On Fri, 5 Aug 2005 21:12:21 -0500, "DBLEXPOSURE"
<celstuff@hotmail.com> wrote:

"scanner80" <scanner80@charter.net> wrote in message
newsEUIe.5352$Tt6.4270@fe04.lga...
Hello,
I'm looking for a circuit I can build or equipment I can buy
so I can time how long an ohms change is. I would like to build it if
possible . I would like to view it on a scope.
One example would be a starting ohms reading from a device of 1355 ohms.
It
will increase by approx. 20 ohms
and then return to 1355 ohms.

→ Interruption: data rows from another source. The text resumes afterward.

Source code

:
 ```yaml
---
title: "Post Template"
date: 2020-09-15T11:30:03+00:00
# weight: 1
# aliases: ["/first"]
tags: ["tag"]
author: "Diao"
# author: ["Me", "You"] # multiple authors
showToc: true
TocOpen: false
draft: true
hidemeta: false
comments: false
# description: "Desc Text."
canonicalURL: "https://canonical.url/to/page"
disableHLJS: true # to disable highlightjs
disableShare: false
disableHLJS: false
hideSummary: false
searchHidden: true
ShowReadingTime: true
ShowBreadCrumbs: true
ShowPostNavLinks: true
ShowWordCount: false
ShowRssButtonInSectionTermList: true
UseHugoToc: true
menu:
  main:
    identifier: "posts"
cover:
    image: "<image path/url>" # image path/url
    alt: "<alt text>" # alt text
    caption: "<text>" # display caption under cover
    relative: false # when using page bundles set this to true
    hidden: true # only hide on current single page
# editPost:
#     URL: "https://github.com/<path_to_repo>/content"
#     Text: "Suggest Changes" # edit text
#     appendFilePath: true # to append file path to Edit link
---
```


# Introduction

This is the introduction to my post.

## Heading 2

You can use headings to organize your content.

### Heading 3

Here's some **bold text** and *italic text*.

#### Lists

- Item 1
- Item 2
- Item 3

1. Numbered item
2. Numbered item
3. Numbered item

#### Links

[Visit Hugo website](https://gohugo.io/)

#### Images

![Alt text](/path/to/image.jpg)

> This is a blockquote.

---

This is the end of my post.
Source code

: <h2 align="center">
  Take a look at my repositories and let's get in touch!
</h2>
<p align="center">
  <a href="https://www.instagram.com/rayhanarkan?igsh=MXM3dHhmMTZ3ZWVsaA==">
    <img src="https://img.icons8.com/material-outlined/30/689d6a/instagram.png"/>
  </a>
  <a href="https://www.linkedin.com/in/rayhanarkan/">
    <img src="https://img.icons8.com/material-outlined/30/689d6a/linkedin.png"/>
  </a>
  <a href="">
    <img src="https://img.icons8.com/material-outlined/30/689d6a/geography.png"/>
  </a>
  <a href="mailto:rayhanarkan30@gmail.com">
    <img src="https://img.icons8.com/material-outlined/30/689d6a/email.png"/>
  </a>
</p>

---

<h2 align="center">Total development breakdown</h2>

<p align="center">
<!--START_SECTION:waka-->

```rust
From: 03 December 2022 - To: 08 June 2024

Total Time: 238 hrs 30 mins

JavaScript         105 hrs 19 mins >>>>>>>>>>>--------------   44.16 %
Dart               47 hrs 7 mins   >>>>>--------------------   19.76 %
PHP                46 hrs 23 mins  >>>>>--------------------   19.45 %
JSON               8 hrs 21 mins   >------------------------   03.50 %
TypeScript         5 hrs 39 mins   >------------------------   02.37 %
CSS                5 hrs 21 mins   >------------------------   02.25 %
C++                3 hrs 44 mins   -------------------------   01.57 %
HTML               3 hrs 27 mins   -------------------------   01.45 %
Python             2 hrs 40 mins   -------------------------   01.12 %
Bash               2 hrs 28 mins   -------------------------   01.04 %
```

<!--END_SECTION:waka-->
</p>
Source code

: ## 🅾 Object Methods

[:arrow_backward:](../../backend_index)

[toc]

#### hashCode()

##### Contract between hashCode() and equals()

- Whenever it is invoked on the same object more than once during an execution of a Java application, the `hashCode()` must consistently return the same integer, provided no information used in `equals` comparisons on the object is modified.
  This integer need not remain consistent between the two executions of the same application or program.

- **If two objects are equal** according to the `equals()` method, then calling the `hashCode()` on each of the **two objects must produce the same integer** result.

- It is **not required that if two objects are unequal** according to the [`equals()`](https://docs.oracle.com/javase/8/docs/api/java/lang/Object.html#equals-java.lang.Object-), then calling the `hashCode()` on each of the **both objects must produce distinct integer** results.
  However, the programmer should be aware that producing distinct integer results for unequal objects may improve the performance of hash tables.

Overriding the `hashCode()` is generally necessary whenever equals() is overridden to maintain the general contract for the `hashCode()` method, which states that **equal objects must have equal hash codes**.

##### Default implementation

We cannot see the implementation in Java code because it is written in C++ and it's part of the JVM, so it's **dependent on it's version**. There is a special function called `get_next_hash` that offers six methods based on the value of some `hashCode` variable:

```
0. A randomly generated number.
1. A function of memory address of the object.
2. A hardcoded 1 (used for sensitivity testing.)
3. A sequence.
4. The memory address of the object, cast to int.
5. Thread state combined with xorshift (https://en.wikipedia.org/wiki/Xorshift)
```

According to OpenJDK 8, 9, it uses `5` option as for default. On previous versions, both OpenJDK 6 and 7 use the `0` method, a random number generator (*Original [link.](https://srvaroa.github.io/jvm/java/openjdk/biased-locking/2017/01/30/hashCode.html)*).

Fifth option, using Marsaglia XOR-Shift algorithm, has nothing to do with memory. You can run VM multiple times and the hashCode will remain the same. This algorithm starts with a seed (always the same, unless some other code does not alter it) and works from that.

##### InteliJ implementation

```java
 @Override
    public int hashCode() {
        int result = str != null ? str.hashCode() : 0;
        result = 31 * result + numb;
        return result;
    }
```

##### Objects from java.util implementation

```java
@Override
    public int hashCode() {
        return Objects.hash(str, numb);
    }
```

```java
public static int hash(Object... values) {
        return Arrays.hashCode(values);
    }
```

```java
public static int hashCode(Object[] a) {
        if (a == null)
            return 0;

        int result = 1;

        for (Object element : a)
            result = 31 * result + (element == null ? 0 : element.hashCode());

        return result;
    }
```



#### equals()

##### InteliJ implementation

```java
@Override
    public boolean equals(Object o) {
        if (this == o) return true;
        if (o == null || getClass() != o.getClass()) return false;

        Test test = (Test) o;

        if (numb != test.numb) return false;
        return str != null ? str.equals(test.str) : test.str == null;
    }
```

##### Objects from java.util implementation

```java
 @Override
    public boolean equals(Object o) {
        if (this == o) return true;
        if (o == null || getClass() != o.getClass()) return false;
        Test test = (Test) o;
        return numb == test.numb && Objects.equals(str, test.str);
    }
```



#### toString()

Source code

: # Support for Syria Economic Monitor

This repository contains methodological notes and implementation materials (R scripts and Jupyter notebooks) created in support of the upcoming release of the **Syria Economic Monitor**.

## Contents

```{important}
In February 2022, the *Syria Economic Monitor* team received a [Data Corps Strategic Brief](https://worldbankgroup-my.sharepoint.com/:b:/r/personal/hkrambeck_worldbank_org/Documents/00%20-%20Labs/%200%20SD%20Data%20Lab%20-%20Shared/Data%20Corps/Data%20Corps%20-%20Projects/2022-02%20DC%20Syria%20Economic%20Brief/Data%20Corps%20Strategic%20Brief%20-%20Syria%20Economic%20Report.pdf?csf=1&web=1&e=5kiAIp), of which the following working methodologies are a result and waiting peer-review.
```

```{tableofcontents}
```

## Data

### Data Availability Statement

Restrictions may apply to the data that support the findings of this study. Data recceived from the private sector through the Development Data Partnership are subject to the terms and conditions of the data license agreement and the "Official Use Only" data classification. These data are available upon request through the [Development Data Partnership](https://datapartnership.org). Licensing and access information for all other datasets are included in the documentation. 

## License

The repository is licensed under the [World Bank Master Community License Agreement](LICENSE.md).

The time it will take is approx. 19 seconds.
I
will need to be able to see a change as small as 1 ohm if possible , but
the
most important thing is to see the reading change from 1355 and return to
1355 ohms. I need to then measure the time with cursers on a scope.
I know a respiration monitor can see and display an ohms change , but I
need
a way to exactly measure the change.
I will be greatful for any help.
Thank you,
Jeff



Jeff:



To measure resistance you need to apply a voltage and then
measure the current. Another way is to use a "voltage divider", put your
changing resistance in series with a known resistance, apply a voltage to
the circuit and monitor the voltage dropped across the known resistor. As
your changing resistance decreases current in the circuit will increase and
the voltage drop across your known resistor will increase. This will all be
linear so you will be able to make notations on your scope graticule so that
you can directly readout the display in ohms.

---
That won't work, for several reasons.

The first is that the resistance change is too small to give a
detectable deflection of the scope trace with the scope vertical
input voltage range being whatever it needs to be to keep the trace
on the screen. For example:




E1
|
[R1]
|
+--->E2
|
[R2]
|
0V

If we let E1 equal 1 volt and R1 and R2 equal 1000 ohms and 1355
ohms, respectively, then with R2 at 1355 ohms we'll have:


E1R2 1V * 1355R
E2 = --------- = --------------- = 0.575 volts
R1 + R2 1100R + 1355R


and with R2 at the high end, (1375 ohms) W2 will be equal to 0.579V.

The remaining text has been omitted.